KALIMANTAN TENGAH — Setelah pamit dari bisnis ponsel hardware hampir satu dekade lalu, semangat BlackBerry seolah hidup kembali di 2026. Tapi bukan BlackBerry sendiri yang bangkit. Alih-alih, sejumlah vendor kecil dan aksesori pihak ketiga justru membanjiri pasar dengan ponsel dan aksesori keyboard QWERTY fisik. Dari HP Android dengan layar e-paper hingga aksesori yang ditempelkan ke iPhone, tren ini menawarkan alternatif bagi mereka yang rindu mengetik dengan tombol sungguhan.
Bukan Sekadar Nostalgia: Alasan Keyboard Fisik Kembali Dilirik
Fenomena ini bukan cuma soal kangen masa lalu. Banyak pengguna yang sehari-hari banyak mengetik mulai frustrasi dengan keyboard virtual. Bug software keyboard—seperti yang beberapa waktu lalu dikeluhkan pengguna iPhone—bisa sangat mengganggu. Keyboard fisik dianggap lebih andal dan minim kesalahan ketik.
Selain itu, di tengah lautan HP dengan layar penuh dan desain yang nyaris seragam—entah itu iPhone 17 atau Galaxy S26—kehadiran keyboard QWERTY bikin perangkat tampil beda. Beberapa pengguna juga sadar, ponsel dengan layar lebih kecil dan keyboard fisik bisa membantu mengurangi screen time. Konten konsumsi jadi kurang menarik di layar mungil, tapi produktivitas untuk ngetik, email, dan chatting justru meningkat.
HP Android QWERTY Pilihan di 2026: Dari E-Paper Sampai 5G
Bagi yang serius ingin beralih, ada beberapa opsi menarik yang sudah dirilis dalam beberapa tahun terakhir. Minimal Phone dibanderol USD 449,99 (sekitar Rp 7,4 juta) dan menawarkan pengalaman unik dengan layar e-paper hitam-putih serta Android 14 yang tetap mendukung Google Play. Sementara itu, vendor China Zinwa Technologies menyulap BlackBerry Classic menjadi ponsel Android 13 lewat Zinwa Q25 seharga sekitar USD 400 (Rp 6,6 juta).
Pilihan lebih modern datang dari Unihertz. Setelah sukses dengan Titan 2 lewat Kickstarter pada musim panas 2025—mengumpulkan lebih dari 7.000 pendukung dan dana USD 2 juta—kini mereka meluncurkan dua penerus di MWC 2026: Titan 2 Elite dan Titan 2 Elite Pro. Keduanya sukses menggaet hampir 9.000 backers dengan total pendanaan lebih dari USD 4 juta. Spesifikasinya cukup gahar: layar OLED 4,03 inci dengan refresh rate 120 Hz, konektivitas 5G, eSIM, dan microSD. Untuk varian Pro, kamu dapatkan prosesor lebih tinggi dan penyimpanan 512 GB (varian standar 256 GB). Harganya? USD 490 (Rp 8 juta) untuk Elite dan USD 580 (Rp 9,5 juta) untuk Pro, sudah bisa pre-order langsung dari Unihertz.
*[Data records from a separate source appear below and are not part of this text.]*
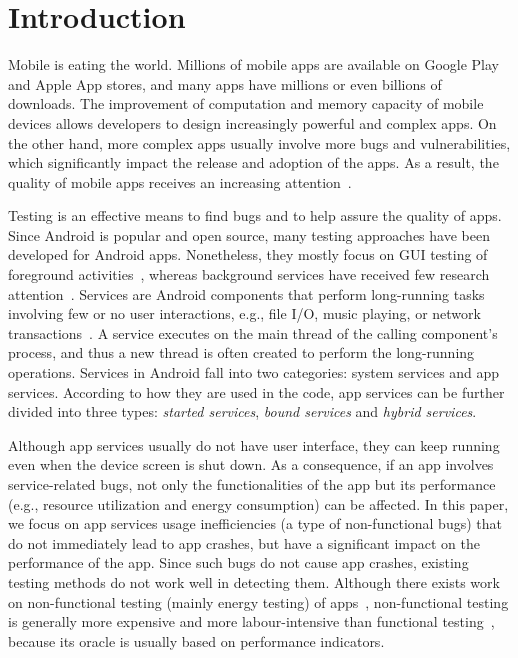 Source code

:\documentclass[conference]{IEEEtran}
\begin{document}
\IEEEdisplaynontitleabstractindextext
\IEEEpeerreviewmaketitle

\section{Introduction}
Mobile is eating the world. Millions of mobile apps are available on Google Play
and Apple App stores, and many apps have millions or even billions of downloads.
The improvement of computation and memory capacity of mobile devices allows
developers to design increasingly powerful and complex apps. On the other hand,
more complex apps usually involve more bugs and vulnerabilities, which
significantly impact the release and adoption of the apps.
As a result, the quality of mobile apps receives an increasing
attention~\cite{ReavesBGABCDHKS16,AnandNHY12,MachiryTN13,ChoiNS13,LiuXC14,BanerjeeC0R14,LiuXCL14,HechtBRMD15,BehrouzSBM16,MirzaeiGBSM16,SuMCWYYPLS17,FanSCMLXPS18}.

Testing is an effective means to find bugs and to help assure the quality of
apps.
Since Android is popular and open source, many testing approaches have
been developed for Android apps. Nonetheless, they mostly focus on GUI testing
of foreground activities~\cite{monkey,AnandNHY12,MachiryTN13,ChoiNS13,MirzaeiGBSM16,BaekB16,SuMCWYYPLS17,SongQH17},
whereas background services have received few research
attention~\cite{ZhangLLC17,ma2018}. Services are Android components that perform
long-running tasks involving few or no user interactions, e.g., file I/O, music
playing, or network transactions~\cite{Androidservice}. A service executes on
the main thread of the calling component's process, and thus a new thread is
often created to perform the long-running operations. Services in Android fall
into two categories: system services and app services.
According to how they are used in the code, app services can
be further divided into three types:
\textit{started services}, \textit{bound services} and \textit{hybrid services}.

Although app services usually do not have user interface, they can keep running
even when the device screen is shut down. As a consequence, if an app involves
service-related bugs, not only the functionalities of the app but its
performance (e.g., resource utilization and energy consumption) can be affected.
In this paper, we focus on app services usage inefficiencies (a type of
non-functional bugs) that do not immediately lead to app crashes, but
have a significant impact on the performance of the app.
Since such bugs do not cause app crashes, existing testing methods do
not work well in detecting them.
Although there exists work on non-functional testing (mainly energy testing) of
apps~\cite{LiuXC14,BanerjeeC0R14,LiuXCL14,BehrouzSBM16,JabbarvandM17},
non-functional testing is generally more expensive and more labour-intensive than functional
testing~\cite{BehrouzSBM16}, because its oracle is usually based on performance
indicators.
\end{document}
Clicks Communicator: Paket Lengkap dengan Sentuhan Modern
Pesaing terdekat Unihertz datang dari Clicks dengan Clicks Communicator seharga USD 499 (sekitar Rp 8,2 juta). Ponsel ini punya layar OLED 4,03 inci yang sama, ditenagai prosesor MediaTek Dimensity 8300, dan menjalankan Android 16 dengan jaminan update software hingga lima tahun. Yang bikin beda: keyboard QWERTY-nya juga mendukung input sentuh, plus ada fitur kekinian seperti pengisian nirkabel Qi2, jack audio 3,5 mm, dan lampu LED yang bisa dikustomisasi di tombol Prompt Key.
Alternatif Tanpa Ganti HP: Aksesori Keyboard Clicks
Buat yang sudah nyaman dengan ponsel saat ini tapi tetap ingin merasakan keyboard fisik, Clicks juga menjual aksesori keyboard yang kompatibel dengan iPhone dan Android tertentu. Cukup tempelkan ke bagian bawah ponsel, perangkatmu pun berubah jadi mesin ketik bergaya BlackBerry tanpa harus mengorbankan layar utama.
Apakah tren ini bakal bertahan lama atau hanya angin lalu? Yang jelas, di 2026, pengguna punya lebih banyak pilihan untuk keluar dari kebosanan desain ponsel modern. Entah itu untuk mengurangi screen time, meningkatkan produktivitas, atau sekadar mencari perangkat yang beda sendiri.